Our name field has a weight of 4, description field has a weight of 2 and all the other fields have the default value of 1. That means that name has twice the impact of description and description has twice the impact of any other field (like genres and writers).

Which fields should we index ?

Supporting Query Fields

In order to make MongoDB scan the index and not the collection, while executing a query, we should index fields that "support" that query. An index will support a query when it contains all the fields the query specifies. For example:

db.movies.createIndex({genres: 1, rating: -1})

will support the following query:

db.movies.find({genres: 'Horror', rating: {$gt: 6}})

The index we created contains all the fields the query specifies (genres & rating), therefore, it will support it. A compound index's can also support queries that specify the fields of the prefix (and nothing more).

An index Prefix is the subset of a compound index's fields, from start to finish.

For example:

db.movies.createIndex({genres: 1, rating: -1, length: 1})

has the following prefixes:

{genres: 1}
{genres: 1, rating: -1}

Therefore, the following queries will be supported:

db.movies.find({genres: 'Comedy', rating: 5, length: {$lte: 120}})
db.movies.find({genres: 'Sci-Fi', rating: 8})
db.movies.find({genres: 'Documentry'})

That's why our index will also support the next query:

db.movies.find({genres: 'Drama'})

Even though the query doesn't contain the 'rating' field, the index will support it because it's prefix contains the 'genres' field, the only field in the query.

Supporting Sort Fields

An Index will support a sort when: The order of the fields in the sort is equal to the order of the fields in the index.

Sorting with Single Field Index

When doing a sort operation on a descending/ascending single field index using the indexed field as the sort rule, the index will always support the sort.

For example:

db.movies.createIndex({ rating: 1 })

will support the following sorts:

db.movies.find().sort({ rating: 1 })
db.movies.find().sort({ rating: -1 })

This index support a descending order as well (even though the index is ascending) because MongoDB can reverse it's order.

Sorting with Compound Index

A compound index can support sorting on multiple fields. In order to support a sort, a compound index will have to:

  • Define it's fields in the same order of the sorted fields
db.movies.createIndex({ length: 1, rating: 1 })

Will support

db.movies.find().sort({ length: 1, rating: 1})

But, it won't support:

db.movies.find().sort({ rating: 1, length: 1})
  • Define the same order for it's fields as the sort specified, or, define the complete opposite order for them.
db.movies.createIndex({ length: 1, rating: -1 })

will support

db.movies.find().sort({ length: 1, rating: -1})
db.movies.find().sort({ length: -1, rating: 1})

but won't support

db.movies.find().sort({ length: 1, rating: 1})
db.movies.find().sort({ length: -1, rating: -1})
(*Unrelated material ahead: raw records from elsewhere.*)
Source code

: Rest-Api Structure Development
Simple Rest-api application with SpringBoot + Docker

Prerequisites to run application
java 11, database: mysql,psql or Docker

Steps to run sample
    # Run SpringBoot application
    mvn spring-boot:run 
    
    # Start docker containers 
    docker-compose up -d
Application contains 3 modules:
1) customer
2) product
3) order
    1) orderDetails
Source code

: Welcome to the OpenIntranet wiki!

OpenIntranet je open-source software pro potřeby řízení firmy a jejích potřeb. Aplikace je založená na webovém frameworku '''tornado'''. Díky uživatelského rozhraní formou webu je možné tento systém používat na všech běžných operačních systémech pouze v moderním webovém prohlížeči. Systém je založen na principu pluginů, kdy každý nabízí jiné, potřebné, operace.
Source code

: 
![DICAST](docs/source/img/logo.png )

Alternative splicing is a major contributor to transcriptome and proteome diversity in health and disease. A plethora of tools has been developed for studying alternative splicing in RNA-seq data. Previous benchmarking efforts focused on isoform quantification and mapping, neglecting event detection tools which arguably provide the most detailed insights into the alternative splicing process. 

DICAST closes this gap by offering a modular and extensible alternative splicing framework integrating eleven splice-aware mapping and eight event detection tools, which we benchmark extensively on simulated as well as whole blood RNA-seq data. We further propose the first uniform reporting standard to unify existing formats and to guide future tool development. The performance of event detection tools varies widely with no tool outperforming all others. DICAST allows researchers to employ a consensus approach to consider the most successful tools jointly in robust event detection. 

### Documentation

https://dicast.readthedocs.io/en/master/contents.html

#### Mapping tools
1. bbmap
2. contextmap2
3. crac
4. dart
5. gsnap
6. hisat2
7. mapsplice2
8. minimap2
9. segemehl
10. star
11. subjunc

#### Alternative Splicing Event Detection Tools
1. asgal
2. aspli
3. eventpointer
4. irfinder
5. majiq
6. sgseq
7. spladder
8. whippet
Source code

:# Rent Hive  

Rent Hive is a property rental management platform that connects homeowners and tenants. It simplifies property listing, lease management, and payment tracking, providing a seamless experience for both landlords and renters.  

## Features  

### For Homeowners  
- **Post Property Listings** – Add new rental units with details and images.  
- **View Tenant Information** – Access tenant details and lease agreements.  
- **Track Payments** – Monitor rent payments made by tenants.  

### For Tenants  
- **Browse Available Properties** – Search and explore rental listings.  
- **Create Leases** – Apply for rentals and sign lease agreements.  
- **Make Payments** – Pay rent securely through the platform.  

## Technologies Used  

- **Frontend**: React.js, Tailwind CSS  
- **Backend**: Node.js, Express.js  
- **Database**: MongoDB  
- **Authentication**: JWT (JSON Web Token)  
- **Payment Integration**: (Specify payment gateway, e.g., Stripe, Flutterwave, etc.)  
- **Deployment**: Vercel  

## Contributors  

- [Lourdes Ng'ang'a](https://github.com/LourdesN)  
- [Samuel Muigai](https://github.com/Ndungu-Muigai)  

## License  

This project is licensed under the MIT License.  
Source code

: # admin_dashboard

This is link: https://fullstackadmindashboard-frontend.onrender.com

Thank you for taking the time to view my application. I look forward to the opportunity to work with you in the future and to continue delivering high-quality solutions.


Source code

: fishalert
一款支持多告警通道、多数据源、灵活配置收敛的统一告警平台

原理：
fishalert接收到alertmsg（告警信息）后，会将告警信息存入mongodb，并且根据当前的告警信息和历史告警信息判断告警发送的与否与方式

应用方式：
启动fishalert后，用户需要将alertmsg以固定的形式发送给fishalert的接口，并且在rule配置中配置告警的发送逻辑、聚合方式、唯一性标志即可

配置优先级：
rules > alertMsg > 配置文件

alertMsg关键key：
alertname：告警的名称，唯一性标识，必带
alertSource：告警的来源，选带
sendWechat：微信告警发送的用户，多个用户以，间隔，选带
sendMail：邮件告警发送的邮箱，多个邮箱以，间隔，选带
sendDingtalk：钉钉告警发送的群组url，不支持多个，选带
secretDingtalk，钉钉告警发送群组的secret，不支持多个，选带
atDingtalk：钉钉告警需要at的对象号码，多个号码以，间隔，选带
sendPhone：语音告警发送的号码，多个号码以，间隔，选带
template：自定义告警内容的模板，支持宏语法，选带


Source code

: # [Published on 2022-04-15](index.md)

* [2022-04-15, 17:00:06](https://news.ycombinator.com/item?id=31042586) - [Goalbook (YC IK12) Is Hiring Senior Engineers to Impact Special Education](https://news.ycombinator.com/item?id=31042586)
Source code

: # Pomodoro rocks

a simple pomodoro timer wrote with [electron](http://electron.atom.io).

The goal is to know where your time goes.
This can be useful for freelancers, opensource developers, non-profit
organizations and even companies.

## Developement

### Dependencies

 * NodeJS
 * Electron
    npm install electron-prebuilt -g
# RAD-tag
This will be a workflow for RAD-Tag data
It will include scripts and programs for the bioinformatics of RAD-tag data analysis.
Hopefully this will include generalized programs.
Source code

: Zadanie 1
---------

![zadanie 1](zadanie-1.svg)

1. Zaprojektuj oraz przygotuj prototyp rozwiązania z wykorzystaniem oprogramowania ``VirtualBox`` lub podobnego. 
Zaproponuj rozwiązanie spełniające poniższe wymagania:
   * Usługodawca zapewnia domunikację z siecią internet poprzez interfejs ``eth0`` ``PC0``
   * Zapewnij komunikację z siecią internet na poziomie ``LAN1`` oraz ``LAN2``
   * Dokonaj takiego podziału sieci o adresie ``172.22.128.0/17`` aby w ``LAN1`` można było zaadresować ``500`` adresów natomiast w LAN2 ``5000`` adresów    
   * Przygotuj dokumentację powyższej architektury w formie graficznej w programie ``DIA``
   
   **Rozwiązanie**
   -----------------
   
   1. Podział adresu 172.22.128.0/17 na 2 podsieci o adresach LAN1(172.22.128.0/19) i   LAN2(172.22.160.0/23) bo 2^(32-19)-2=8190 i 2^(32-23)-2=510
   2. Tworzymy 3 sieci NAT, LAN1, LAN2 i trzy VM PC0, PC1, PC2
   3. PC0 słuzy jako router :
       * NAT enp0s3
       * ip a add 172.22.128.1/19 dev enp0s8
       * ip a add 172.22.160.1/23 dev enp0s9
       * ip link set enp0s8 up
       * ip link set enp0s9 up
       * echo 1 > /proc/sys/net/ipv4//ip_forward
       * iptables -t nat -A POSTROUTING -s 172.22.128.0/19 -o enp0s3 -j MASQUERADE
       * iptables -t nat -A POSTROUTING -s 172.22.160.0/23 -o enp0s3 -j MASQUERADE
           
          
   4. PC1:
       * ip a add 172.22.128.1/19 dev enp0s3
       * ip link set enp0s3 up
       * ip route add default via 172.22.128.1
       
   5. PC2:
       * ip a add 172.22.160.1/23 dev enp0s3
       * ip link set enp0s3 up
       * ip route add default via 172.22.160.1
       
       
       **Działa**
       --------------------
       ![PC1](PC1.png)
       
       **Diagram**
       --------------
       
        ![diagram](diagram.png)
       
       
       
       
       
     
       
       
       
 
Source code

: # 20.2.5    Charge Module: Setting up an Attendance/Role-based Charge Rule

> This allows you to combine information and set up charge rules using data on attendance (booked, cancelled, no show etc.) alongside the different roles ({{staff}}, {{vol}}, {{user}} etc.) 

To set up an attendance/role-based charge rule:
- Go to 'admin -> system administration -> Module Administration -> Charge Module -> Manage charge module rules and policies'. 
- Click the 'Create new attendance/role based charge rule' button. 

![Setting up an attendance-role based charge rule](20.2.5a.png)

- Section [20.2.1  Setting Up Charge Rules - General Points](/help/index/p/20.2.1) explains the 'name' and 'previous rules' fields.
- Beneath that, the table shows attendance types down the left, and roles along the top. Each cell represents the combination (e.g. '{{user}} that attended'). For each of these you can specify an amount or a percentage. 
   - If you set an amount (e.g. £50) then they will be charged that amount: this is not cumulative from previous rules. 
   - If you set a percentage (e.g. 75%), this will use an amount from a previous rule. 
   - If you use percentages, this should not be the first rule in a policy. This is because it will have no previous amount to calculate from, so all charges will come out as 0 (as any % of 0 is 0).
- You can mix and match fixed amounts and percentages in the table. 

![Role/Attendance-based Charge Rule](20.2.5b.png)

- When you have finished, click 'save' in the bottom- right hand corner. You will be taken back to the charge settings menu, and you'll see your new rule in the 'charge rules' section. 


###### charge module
A compound index can also support a sort with it's prefix:

The prefix will have to obey the same rules stated above.

db.movies.createIndex({ length: 1, rating: -1, location.city: 1 })

will support the following sorts:

db.moveis.sort({ length: 1 })
db.moveis.sort({ length: -1 })

db.moveis.sort({ length: 1, rating: -1 })
db.moveis.sort({ length: -1, rating: 1 })

db.moveis.sort({ length: 1, rating: -1, location.city: 1 })
db.moveis.sort({ length: -1, rating: 1, location.city: -1 })

If the sort can't get the sorting order from the index, it will have to do the sort in memory. More often than not, getting the sort order from the index have better performance than doing the sort in memory (without an index). Furthermore, sorting in memory has it's limits, if an index is not used, the sort will abort if it uses 32 MB of memory.


Things to notice

Index should fit in ram

In order to maximize index's performance, it should fit entirely in Memory.

Index selectivity

In order to create a truly useful index, it needs to separate the data as much as possible.

For example, let's assume our rating in our movies collection is a value between 1 to 3, that means, that if we create an index on the 'rating' field, it will only separate the documents into 3 sections (rating: 1, rating: 2, rating: 3).

However, if we create an index on the 'release' field the data will separate into many small sections, each section will represent all movies that were released in that day.

Hands on

In order to truly know which fields we should index, we need to know the queries we will execute.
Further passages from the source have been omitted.